Ces infrastructures, associées à la mise en place de postes douaniers unifiés, doivent réduire de moitié les temps de transit et favoriser l’émergence de pôles logistiques régionaux, argentés par des investisseurs privés attirés par la stabilité et la position géographique du Congo.
La vice-présidente de la Banque souligne que ces projets « s’articulent avec la Zone de libre-échange continentale africaine, offrant aux producteurs congolais un marché élargi de plus d’un milliard de consommateurs et renforçant la résilience des économies d’Afrique centrale ».
Un message du nouveau président de la BAD
Au-delà des dossiers techniques, Marie-Laure Akin Olougbade portait un message verbal de Sidi Ould Tah, nouveau président de la BAD depuis mai 2025, exprimant son « entière disponibilité à accompagner le Congo dans sa stratégie de diversification économique et de réduction de la pauvreté ».
Cette marque de confiance témoigne de la continuité institutionnelle au sein de la BAD, dont le portefeuille actif au Congo représente à ce jour plus de 400 milliards de francs CFA répartis dans le transport, l’énergie, l’agriculture et la gouvernance financière.
Des retombées attendues pour les populations
Les autorités congolaises estiment que la matérialisation de ces engagements générera, à terme, plus de 50 000 emplois directs et une hausse de deux points du produit intérieur brut, offrant des perspectives nouvelles à une jeunesse particulièrement attentive aux questions d’insertion professionnelle.

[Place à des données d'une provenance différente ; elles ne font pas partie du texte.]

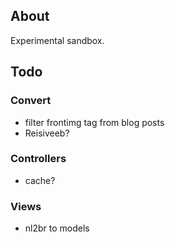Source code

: ## About

Experimental sandbox.

## Todo

### Convert

- filter frontimg tag from blog posts
- Reisiveeb?

### Controllers

- cache?

### Views

- nl2br to models
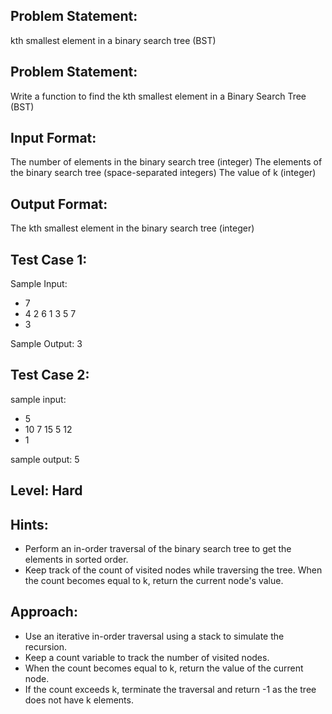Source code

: ## Problem Statement:
kth smallest element in a binary search tree (BST)

## Problem Statement:
Write a function to find the kth smallest element in a Binary Search Tree (BST)


## Input Format:
The number of elements in the binary search tree (integer)
The elements of the binary search tree (space-separated integers)
The value of k (integer)

## Output Format:
The kth smallest element in the binary search tree (integer)

## Test Case 1:
Sample Input:
- 7
- 4 2 6 1 3 5 7
- 3

Sample Output:
3

## Test Case 2:
sample input: 
- 5
- 10 7 15 5 12
- 1

sample output:
5


## Level: Hard

## Hints:
- Perform an in-order traversal of the binary search tree to get the elements in sorted order.
- Keep track of the count of visited nodes while traversing the tree.
When the count becomes equal to k, return the current node's value.

## Approach:
- Use an iterative in-order traversal using a stack to simulate the recursion.
- Keep a count variable to track the number of visited nodes.
- When the count becomes equal to k, return the value of the current node.
- If the count exceeds k, terminate the traversal and return -1 as the tree does not have k elements.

Pour suivre l’exécution, un comité conjoint État-BAD sera installé dès le premier trimestre 2026. Son mandat inclut la publication semestrielle de rapports d’avancement et la tenue de consultations citoyennes, afin de garantir transparence et appropriation nationale.
Vers un futur partagé
En misant sur l’énergie, l’agriculture et l’intégration régionale, Brazzaville et la BAD dessinent un avenir où les atouts naturels du Congo se traduisent en prospérité tangible. « Nous avançons main dans la main », résume Marie-Laure Akin Olougbade, confiante dans la rapidité des prochaines étapes.